[Task statement]
Retype, exactly as they appear below, the lines between the line holding "Start up command" and the line holding "helm uninstall postgres", both ends included.

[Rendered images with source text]
========================================================================
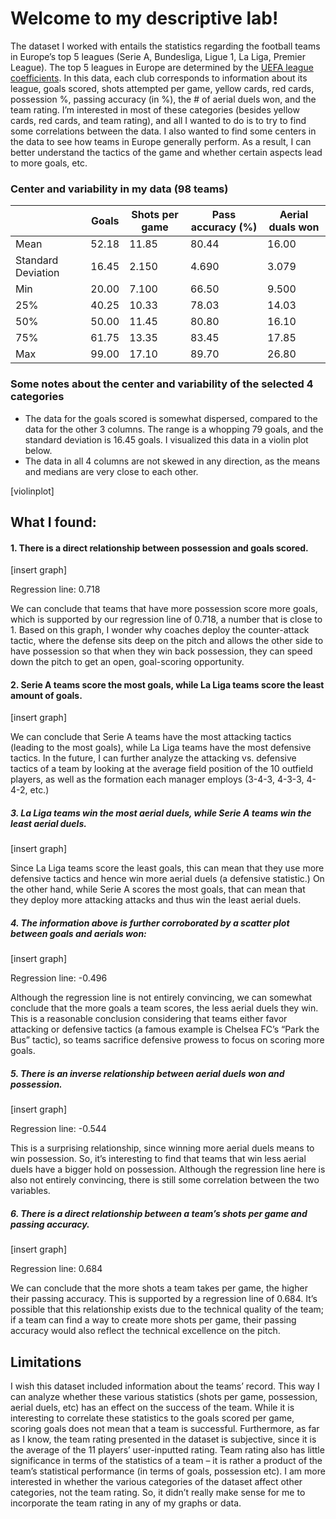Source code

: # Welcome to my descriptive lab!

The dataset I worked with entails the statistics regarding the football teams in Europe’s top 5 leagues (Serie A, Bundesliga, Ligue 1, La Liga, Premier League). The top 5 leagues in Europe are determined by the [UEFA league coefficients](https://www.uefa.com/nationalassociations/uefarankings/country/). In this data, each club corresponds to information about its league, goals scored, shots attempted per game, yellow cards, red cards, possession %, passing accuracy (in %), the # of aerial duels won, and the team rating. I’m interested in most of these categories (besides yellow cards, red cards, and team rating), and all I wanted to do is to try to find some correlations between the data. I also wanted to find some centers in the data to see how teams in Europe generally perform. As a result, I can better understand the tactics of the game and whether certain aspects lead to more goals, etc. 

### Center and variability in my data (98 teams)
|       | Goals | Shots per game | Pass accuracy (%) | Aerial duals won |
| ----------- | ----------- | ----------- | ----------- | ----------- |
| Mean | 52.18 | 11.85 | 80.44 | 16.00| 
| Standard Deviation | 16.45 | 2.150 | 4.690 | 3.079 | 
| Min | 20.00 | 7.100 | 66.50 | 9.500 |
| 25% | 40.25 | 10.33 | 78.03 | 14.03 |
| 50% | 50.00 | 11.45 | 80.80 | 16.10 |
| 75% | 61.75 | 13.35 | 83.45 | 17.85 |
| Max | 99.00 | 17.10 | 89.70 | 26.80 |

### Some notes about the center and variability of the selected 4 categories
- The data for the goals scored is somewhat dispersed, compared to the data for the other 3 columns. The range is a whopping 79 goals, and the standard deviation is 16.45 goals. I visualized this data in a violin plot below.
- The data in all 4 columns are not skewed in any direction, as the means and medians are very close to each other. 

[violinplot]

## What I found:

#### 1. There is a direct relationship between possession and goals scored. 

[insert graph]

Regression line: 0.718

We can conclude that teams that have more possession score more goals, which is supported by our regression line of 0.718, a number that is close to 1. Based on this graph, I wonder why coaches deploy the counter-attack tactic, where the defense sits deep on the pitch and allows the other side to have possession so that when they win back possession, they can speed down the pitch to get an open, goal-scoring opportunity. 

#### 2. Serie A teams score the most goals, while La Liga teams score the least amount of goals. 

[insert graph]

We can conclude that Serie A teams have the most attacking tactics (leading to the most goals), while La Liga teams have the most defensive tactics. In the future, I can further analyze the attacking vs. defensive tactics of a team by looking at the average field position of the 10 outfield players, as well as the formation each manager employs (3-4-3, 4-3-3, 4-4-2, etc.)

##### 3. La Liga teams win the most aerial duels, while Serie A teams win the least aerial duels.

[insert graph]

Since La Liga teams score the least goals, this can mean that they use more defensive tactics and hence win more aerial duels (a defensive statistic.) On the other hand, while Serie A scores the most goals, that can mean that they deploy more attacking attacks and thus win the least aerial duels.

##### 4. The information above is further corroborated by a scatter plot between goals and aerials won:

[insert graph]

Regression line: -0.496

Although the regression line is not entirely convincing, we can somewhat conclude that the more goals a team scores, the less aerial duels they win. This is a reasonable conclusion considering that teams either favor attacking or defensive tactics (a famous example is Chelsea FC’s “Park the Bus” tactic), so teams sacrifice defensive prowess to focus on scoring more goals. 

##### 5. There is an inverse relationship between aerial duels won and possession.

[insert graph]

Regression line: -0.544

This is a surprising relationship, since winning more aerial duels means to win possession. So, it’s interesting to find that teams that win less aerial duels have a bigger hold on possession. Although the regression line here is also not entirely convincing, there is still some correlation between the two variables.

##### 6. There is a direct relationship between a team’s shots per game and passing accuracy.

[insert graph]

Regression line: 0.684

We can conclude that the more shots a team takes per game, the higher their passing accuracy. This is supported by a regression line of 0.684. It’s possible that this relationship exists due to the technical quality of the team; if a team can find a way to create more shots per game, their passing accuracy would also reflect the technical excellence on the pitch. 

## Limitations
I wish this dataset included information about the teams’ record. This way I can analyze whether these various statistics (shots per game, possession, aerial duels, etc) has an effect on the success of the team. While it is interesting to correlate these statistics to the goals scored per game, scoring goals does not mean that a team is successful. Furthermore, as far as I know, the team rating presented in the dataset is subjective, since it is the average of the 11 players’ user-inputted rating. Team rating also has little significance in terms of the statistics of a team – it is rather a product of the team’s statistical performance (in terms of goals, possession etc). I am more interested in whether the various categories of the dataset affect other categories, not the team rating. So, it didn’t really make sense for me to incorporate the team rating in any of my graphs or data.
========================================================================
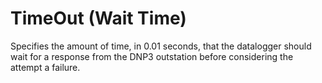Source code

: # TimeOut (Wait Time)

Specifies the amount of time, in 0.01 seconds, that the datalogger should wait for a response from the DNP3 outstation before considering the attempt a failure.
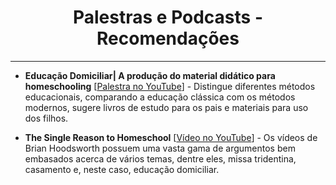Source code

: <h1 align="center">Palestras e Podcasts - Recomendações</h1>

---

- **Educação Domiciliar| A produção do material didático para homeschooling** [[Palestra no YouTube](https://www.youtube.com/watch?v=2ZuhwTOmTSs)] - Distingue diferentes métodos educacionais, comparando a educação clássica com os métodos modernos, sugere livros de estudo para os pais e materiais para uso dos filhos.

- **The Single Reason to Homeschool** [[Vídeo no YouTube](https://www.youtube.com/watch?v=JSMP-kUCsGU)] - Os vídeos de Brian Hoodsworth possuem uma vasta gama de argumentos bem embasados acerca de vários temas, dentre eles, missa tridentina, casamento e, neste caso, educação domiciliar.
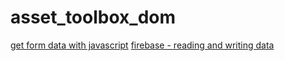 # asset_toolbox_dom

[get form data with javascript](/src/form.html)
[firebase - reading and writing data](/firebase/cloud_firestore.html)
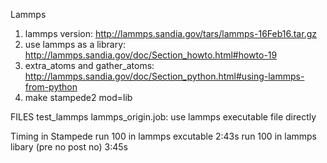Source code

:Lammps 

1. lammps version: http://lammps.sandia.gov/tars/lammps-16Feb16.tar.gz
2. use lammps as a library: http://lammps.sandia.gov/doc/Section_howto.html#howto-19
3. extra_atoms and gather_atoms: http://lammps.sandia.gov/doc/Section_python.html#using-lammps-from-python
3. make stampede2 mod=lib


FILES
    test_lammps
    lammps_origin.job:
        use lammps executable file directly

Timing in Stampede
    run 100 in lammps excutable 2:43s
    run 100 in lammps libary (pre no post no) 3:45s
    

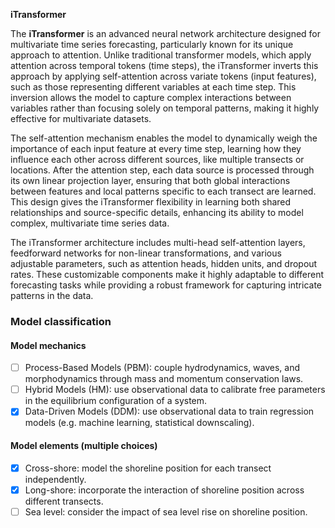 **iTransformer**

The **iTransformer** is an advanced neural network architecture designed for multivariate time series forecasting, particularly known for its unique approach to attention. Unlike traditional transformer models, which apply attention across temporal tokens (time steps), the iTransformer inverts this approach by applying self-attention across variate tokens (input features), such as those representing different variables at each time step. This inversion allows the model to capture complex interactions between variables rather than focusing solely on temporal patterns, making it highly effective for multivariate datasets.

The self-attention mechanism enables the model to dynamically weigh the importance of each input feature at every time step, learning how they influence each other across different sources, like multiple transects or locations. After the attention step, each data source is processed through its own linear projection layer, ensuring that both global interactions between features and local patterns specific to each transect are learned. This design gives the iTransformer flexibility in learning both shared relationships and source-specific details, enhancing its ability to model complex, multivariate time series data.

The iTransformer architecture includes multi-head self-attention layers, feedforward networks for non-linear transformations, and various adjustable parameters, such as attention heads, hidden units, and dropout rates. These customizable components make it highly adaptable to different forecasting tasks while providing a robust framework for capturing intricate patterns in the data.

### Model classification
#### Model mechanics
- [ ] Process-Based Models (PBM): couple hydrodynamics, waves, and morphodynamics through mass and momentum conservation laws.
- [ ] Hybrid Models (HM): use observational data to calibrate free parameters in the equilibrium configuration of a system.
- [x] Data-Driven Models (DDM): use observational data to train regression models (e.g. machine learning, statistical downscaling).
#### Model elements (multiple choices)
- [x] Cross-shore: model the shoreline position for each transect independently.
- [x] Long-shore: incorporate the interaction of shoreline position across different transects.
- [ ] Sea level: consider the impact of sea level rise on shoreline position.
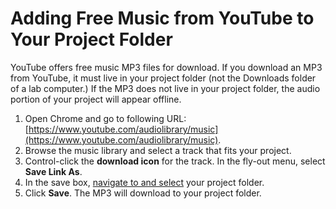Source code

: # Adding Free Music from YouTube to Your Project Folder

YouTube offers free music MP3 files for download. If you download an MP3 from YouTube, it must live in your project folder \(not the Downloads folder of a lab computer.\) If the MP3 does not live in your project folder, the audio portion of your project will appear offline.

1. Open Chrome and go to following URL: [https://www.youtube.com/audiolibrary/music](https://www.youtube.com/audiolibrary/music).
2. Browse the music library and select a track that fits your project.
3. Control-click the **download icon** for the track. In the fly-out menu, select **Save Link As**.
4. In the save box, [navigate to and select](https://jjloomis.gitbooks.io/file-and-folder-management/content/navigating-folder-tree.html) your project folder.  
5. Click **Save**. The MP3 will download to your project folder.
========================================================================
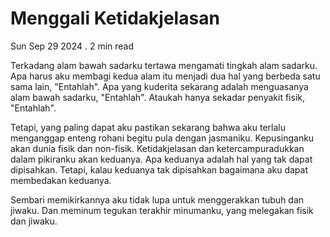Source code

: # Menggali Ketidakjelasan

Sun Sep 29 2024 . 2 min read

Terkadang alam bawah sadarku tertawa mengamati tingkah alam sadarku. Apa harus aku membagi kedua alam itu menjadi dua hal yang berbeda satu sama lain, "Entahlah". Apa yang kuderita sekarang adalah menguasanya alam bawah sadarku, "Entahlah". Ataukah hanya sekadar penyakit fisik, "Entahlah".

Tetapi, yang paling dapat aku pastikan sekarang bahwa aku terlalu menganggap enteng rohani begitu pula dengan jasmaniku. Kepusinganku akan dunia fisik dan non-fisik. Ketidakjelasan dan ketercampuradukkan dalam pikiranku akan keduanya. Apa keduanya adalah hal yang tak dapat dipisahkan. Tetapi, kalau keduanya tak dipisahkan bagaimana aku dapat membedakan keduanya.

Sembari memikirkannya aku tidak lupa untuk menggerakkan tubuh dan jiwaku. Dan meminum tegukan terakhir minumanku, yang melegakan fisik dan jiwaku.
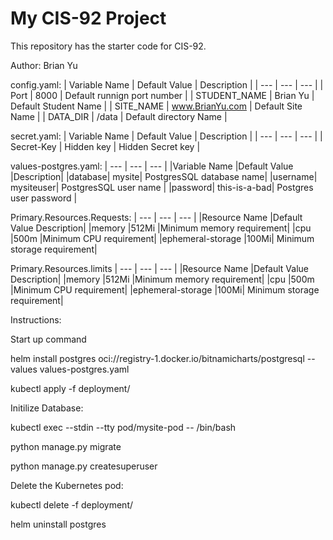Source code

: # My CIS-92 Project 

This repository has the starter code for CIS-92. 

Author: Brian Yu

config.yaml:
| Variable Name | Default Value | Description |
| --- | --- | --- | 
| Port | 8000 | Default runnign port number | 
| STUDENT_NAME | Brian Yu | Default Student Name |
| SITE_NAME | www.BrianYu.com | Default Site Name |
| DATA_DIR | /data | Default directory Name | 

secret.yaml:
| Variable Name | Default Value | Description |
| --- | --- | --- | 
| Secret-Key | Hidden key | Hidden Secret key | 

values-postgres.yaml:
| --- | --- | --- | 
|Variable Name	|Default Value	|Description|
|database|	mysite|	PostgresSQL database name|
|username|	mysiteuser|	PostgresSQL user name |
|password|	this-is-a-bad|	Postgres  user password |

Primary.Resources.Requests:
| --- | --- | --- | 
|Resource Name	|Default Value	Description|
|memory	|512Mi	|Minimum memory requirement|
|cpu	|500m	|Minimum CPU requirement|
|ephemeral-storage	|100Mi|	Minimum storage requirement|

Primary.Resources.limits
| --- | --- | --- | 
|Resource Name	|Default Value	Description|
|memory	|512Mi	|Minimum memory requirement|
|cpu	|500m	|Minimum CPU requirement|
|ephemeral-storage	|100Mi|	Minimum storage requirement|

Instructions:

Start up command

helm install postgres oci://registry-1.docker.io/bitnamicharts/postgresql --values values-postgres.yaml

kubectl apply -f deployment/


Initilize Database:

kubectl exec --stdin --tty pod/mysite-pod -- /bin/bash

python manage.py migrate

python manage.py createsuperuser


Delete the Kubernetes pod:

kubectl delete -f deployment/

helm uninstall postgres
========================================================================
[Finished exercise]
Start up command

helm install postgres oci://registry-1.docker.io/bitnamicharts/postgresql --values values-postgres.yaml

kubectl apply -f deployment/


Initilize Database:

kubectl exec --stdin --tty pod/mysite-pod -- /bin/bash

python manage.py migrate

python manage.py createsuperuser


Delete the Kubernetes pod:

kubectl delete -f deployment/

helm uninstall postgres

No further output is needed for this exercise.